Children independently engaged in the first 15 trials, and then engaged in the remaining 15 trials with their parents. Parents filled in the demographic questionnaire while their children engaged in the first 15 trials. After the children completed the initial trials, they were asked to help the experimenter by taking the experimenter’s role and asking their parent, who would now be in their place as the new participant, to complete the latter half of the trials by engaging in the same task involving judging the center figure’s level of happiness and sadness based on the Likert scale and explaining their answer. In order to control children’s influence on parents’ performance, we instructed children to simply ask the provided questions and not to engage in conversation with their parents. This procedure allowed us to examine whether parents showed culturally unique patterns of attention in front of their children.
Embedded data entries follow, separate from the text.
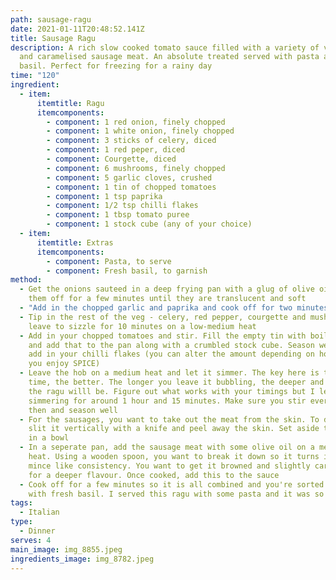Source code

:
 ```yaml
---
path: sausage-ragu
date: 2021-01-11T20:48:52.141Z
title: Sausage Ragu
description: A rich slow cooked tomato sauce filled with a variety of vegetables
  and caramelised sausage meat. An absolute treated served with pasta and fresh
  basil. Perfect for freezing for a rainy day
time: "120"
ingredient:
  - item:
      itemtitle: Ragu
      itemcomponents:
        - component: 1 red onion, finely chopped
        - component: 1 white onion, finely chopped
        - component: 3 sticks of celery, diced
        - component: 1 red peper, diced
        - component: Courgette, diced
        - component: 6 mushrooms, finely chopped
        - component: 5 garlic cloves, crushed
        - component: 1 tin of chopped tomatoes
        - component: 1 tsp paprika
        - component: 1/2 tsp chilli flakes
        - component: 1 tbsp tomato puree
        - component: 1 stock cube (any of your choice)
  - item:
      itemtitle: Extras
      itemcomponents:
        - component: Pasta, to serve
        - component: Fresh basil, to garnish
method:
  - Get the onions sauteed in a deep frying pan with a glug of olive oil. Cook
    them off for a few minutes until they are translucent and soft
  - "Add in the chopped garlic and paprika and cook off for two minutes "
  - Tip in the rest of the veg - celery, red pepper, courgette and mushrooms and
    leave to sizzle for 10 minutes on a low-medium heat
  - Add in your chopped tomatoes and stir. Fill the empty tin with boiling water
    and add that to the pan along with a crumbled stock cube. Season well and
    add in your chilli flakes (you can alter the amount depending on how much
    you enjoy SPICE)
  - Leave the hob on a medium heat and let it simmer. The key here is the more
    time, the better. The longer you leave it bubbling, the deeper and richer
    the ragu willl be. Figure out what works with your timings but I left mine
    simmering for around 1 hour and 15 minutes. Make sure you stir every now and
    then and season well
  - For the sausages, you want to take out the meat from the skin. To do this, I
    slit it vertically with a knife and peel away the skin. Set aside the meat
    in a bowl
  - In a seperate pan, add the sausage meat with some olive oil on a medium
    heat. Using a wooden spoon, you want to break it down so it turns into a
    mince like consistency. You want to get it browned and slightly caramelised
    for a deeper flavour. Once cooked, add this to the sauce
  - Cook off for a few minutes so it is all combined and you're sorted. Garnish
    with fresh basil. I served this ragu with some pasta and it was so delicious
tags:
  - Italian
type:
  - Dinner
serves: 4
main_image: img_8855.jpeg
ingredients_image: img_8782.jpeg
---
```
While the parent completed the remaining 15 trials alongside their child, the experimenter remained in the room but behind the scene in order to remain unobtrusive but available if either the parent or child had any questions or difficulty with the task.

We mainly focused on measuring the children’s and parents’ reasoning styles. Each time the child judged the intensity of the target person’s emotion, they were asked to explain their reasoning. Parents gave more accounts than children, and there were no cross-cultural differences between children or between parents in the number of accounts. The average length of the responses for children was around 20 words and the average length of the responses for parents was around 30 words across cultures. Canadian data was transcribed by native English speakers and Japanese data by native Japanese speakers. Adopting a coding strategy from previous research (Masuda et al. 2017b), each account was coded into two categories: (1) foreground accounts, including information regarding the target person’s emotion, facial expressions, and references to parts of the face; and (2) background accounts, including the background figures’ emotion, facial expressions and references to parts of the face, and relational explanations between the center figure and the background figures. Total scores for foreground and background accounts ranged from 0 to 30, with a score of 0–1 for each judgement (happiness or sadness) made during the 15 trials.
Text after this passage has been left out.